Ejecting from Congress?

Here’s Section 3 of the 14th Amendment:

No person shall be a Senator or Representative in Congress, or elector of President and Vice President, or hold any office, civil or military, under the United States, or under any state, who, having previously taken an oath, as a member of Congress, or as an officer of the United States, or as a member of any state legislature, or as an executive or judicial officer of any state, to support the Constitution of the United States, shall have engaged in insurrection or rebellion against the same, or given aid or comfort to the enemies thereof. But Congress may by a vote of two-thirds of each House, remove such disability.

The notion of ejecting some members from the present Congress on the grounds that they violated Section 3 of the 14th Amendment in the events leading up to the breaching of the Capitol on January 6 of this year is being bandied about.

IMO a lot would hinge on whether they advocated violence. Isn’t that required for a charge of insurrection?

6 comments… add one
  • steve Link

    It also says aid or comfort so it doesnt seem like violence is necessary on the part of the officeholder, but IANAL. No way you reach 2/3 anyway.

    Steve

  • walt moffett Link

    Would seem so, however, the House and Senate can expel a member with a 2/3rds vote for any reason they choose.

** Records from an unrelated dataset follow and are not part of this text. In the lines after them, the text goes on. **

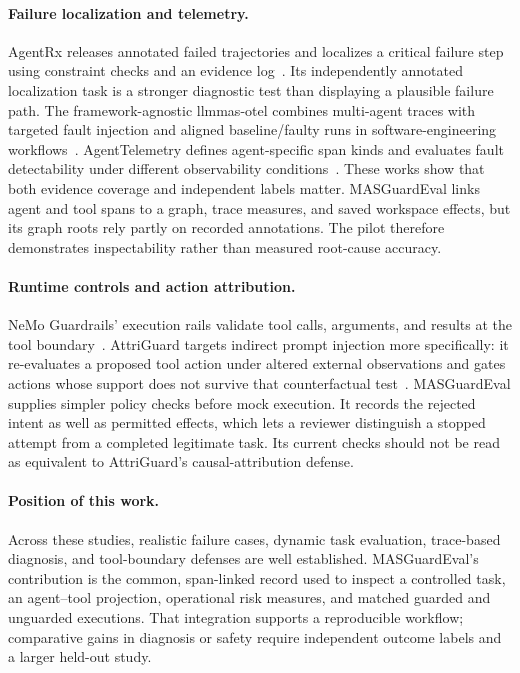 \paragraph{Failure localization and telemetry.}
AgentRx releases annotated failed trajectories and localizes a critical failure step using constraint checks and an evidence log~\cite{barke2026agentrx}. Its independently annotated localization task is a stronger diagnostic test than displaying a plausible failure path. The framework-agnostic llmmas-otel combines multi-agent traces with targeted fault injection and aligned baseline/faulty runs in software-engineering workflows~\cite{seyedghorban2026observability}. AgentTelemetry defines agent-specific span kinds and evaluates fault detectability under different observability conditions~\cite{balusu2026agenttelemetry}. These works show that both evidence coverage and independent labels matter. MASGuardEval links agent and tool spans to a graph, trace measures, and saved workspace effects, but its graph roots rely partly on recorded annotations. The pilot therefore demonstrates inspectability rather than measured root-cause accuracy.

\paragraph{Runtime controls and action attribution.}
NeMo Guardrails' execution rails validate tool calls, arguments, and results at the tool boundary~\cite{nvidia2026rails}. AttriGuard targets indirect prompt injection more specifically: it re-evaluates a proposed tool action under altered external observations and gates actions whose support does not survive that counterfactual test~\cite{he2026attriguard}. MASGuardEval supplies simpler policy checks before mock execution. It records the rejected intent as well as permitted effects, which lets a reviewer distinguish a stopped attempt from a completed legitimate task. Its current checks should not be read as equivalent to AttriGuard's causal-attribution defense.

\paragraph{Position of this work.}
Across these studies, realistic failure cases, dynamic task evaluation, trace-based diagnosis, and tool-boundary defenses are well established. MASGuardEval's contribution is the common, span-linked record used to inspect a controlled task, an agent--tool projection, operational risk measures, and matched guarded and unguarded executions. That integration supports a reproducible workflow; comparative gains in diagnosis or safety require independent outcome labels and a larger held-out study.

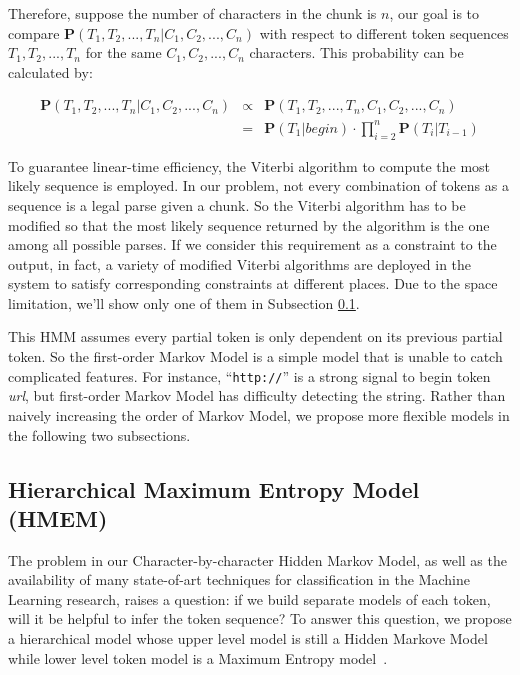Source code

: Therefore, suppose the number of characters in the chunk is $n$, our
goal is to compare $\mathbf{P}(T_1, T_2, ..., T_n|C_1, C_2, ..., C_n)$
with respect to different token sequences $T_1, T_2, ..., T_n$ for the
same $C_1, C_2, ..., C_n$ characters. This probability can be
calculated by:

\begin{eqnarray*}
\mathbf{P}(T_1, T_2, ..., T_n|C_1, C_2, ..., C_n) & \propto & \mathbf{P}(T_1, T_2, ..., T_n, C_1, C_2, ..., C_n)\\
& = & \mathbf{P}(T_1|begin) \cdot
\prod_{i=2}^{n}{\mathbf{P}(T_i|T_{i-1})}
\end{eqnarray*}

To guarantee linear-time efficiency, the Viterbi algorithm to compute
the most likely sequence is employed. In our problem, not every
combination of tokens as a sequence is a legal parse given a chunk. So
the Viterbi algorithm has to be modified so that the most likely sequence
returned by the algorithm is the one among all possible parses. If we
consider this requirement as a constraint to the output, in fact, a
variety of modified Viterbi algorithms are deployed in the
\learnpads{} system to satisfy corresponding constraints at different
places. Due to the space limitation, we'll show only one of them in
Subsection \ref{subsec:hmem}.

This HMM assumes every partial token is only dependent on its previous
partial token. So the first-order Markov Model is a simple model that
is unable to catch
complicated features. For instance, ``{\tt http://}'' is a strong
signal to begin token {\em url}, but first-order Markov Model has
difficulty detecting the string. Rather than naively increasing the
order of Markov Model, we propose more flexible models in the
following two subsections.

\subsection{Hierarchical Maximum Entropy Model (HMEM)}\label{subsec:hmem}

The problem in our Character-by-character Hidden Markov Model, as
well as the availability of many state-of-art techniques for
classification in the Machine Learning research, raises a question:
if we build separate models of each token, will it be helpful to
infer the token sequence? To answer this question, we propose a
hierarchical model whose upper level model is still a Hidden Markove
Model while lower level token model is a Maximum Entropy model~\cite{Berger96:ME}\cite{megaweb}.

So will they jump in or just continue to rile up the rubes?

  • Common law rebellion or insurrection requires violence.

  • CuriousOnlooker Link

    There isn’t anything in the 14th amendment section 3 itself that specifies the procedure to expel members for insurrection.

    Given section 5 (that Congress has power by legislation to enforce the article); I interpret that Congress can pass a law specifying any procedure it wants (a resolution of one House, concurrent resolution of both Houses, or a judicial finding) or Congress can pass an act specifying specific members to be expelled. Congress has not passed any legislation specifying a procedure.

    I don’t think that expulsion for insurrection requires 2/3rds of one House if Congress can pass legislation.

    But to the point — this lawfare article reviews the state of the Jan 6 prosecutions (https://www.lawfareblog.com/are-jan-6-plea-deals-too-lenient). It seems like prosecutors have not found a wide-ranging conspiracy (let alone one including members of Congress). On the other hand, the most serious offenders haven’t been tried and quite a few in Congress look convinced something did happen (perhaps privy to non-public info?). We will just have to wait through the process to find out.

  • PD Shaw Link

    The purpose of that 1866 provision was to bar confederates from office. The drafters would have understood who was a confederate primarily by association. The Alabama treasurer who remained in office during the rebellion was a confederate, whether or not he advocated violence or secession. Robert E. Lee, who previously took an oath and then joined the Confederacy, was barred too.

    Their understanding of its reach would have been influenced by treason trials during and after the war, as giving aid and comfort to the enemy is treason in Art. III, Section 3 of the Constitution. However, many of these were obtained in confessions to avoid criminal conviction under civilian law, and instead receive p.o.w. treatment and eventual release. The records will likely show a lot of arson and theft, which is confessed to have been performed for the rebel cause.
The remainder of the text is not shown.